Assignment:
Once the pictures are set aside, reproduce the entries below exactly.

┌─ Exercise inputs

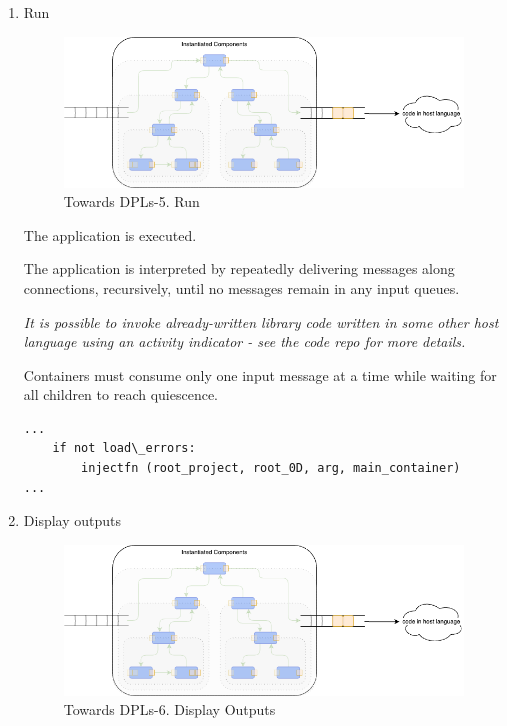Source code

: \documentclass[10pt]{acmart}
\begin{document}
\begin{enumerate}
The first message is constructed using the host language. The message is
injected\footnote{\url{https://github.com/guitarvydas/onward/blob/main/helloworld0d/main.py}} into the input queue of the top-most component.

\begin{verbatim}
...
def start_function (root_project, root_0D, arg, main_container):
    arg = new_datum_string (arg)
    msg = make_message(\"\", arg)
    inject (main_container, msg)
...
\end{verbatim}
  
\item Run
  \begin{figure}[h]
    \centering
    \includegraphics[width=0.8\linewidth]{./media/image7.png}
    \caption{Towards DPLs-5. Run}
    \label{fig:run}
  \end{figure}
The application is executed.

The application is interpreted by repeatedly delivering messages along
connections, recursively, until no messages remain in any input queues.

\emph{It is possible to invoke already-written library code written in some other host language using an activity indicator - see the code repo for more details.}

Containers must consume only one input message at a time while waiting
for all children to reach quiescence.

\begin{verbatim}
...
    if not load\_errors:
        injectfn (root_project, root_0D, arg, main_container)
...
\end{verbatim}
  
\item Display outputs
  \begin{figure}[h]
    \centering
    \includegraphics[width=0.8\linewidth]{./media/image7.png}
    \caption{Towards DPLs-6. Display Outputs}
    \label{fig:display}
  \end{figure}


\end{enumerate}
\end{document}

└─

Problem solution:
Source code

: \documentclass[10pt]{acmart}
\begin{document}
\begin{enumerate}
The first message is constructed using the host language. The message is
injected\footnote{\url{https://github.com/guitarvydas/onward/blob/main/helloworld0d/main.py}} into the input queue of the top-most component.

\begin{verbatim}
...
def start_function (root_project, root_0D, arg, main_container):
    arg = new_datum_string (arg)
    msg = make_message(\"\", arg)
    inject (main_container, msg)
...
\end{verbatim}
  
\item Run
  \begin{figure}[h]
    \centering
    \includegraphics[width=0.8\linewidth]{./media/image7.png}
    \caption{Towards DPLs-5. Run}
    \label{fig:run}
  \end{figure}
The application is executed.

The application is interpreted by repeatedly delivering messages along
connections, recursively, until no messages remain in any input queues.

\emph{It is possible to invoke already-written library code written in some other host language using an activity indicator - see the code repo for more details.}

Containers must consume only one input message at a time while waiting
for all children to reach quiescence.

\begin{verbatim}
...
    if not load\_errors:
        injectfn (root_project, root_0D, arg, main_container)
...
\end{verbatim}
  
\item Display outputs
  \begin{figure}[h]
    \centering
    \includegraphics[width=0.8\linewidth]{./media/image7.png}
    \caption{Towards DPLs-6. Display Outputs}
    \label{fig:display}
  \end{figure}


\end{enumerate}
\end{document}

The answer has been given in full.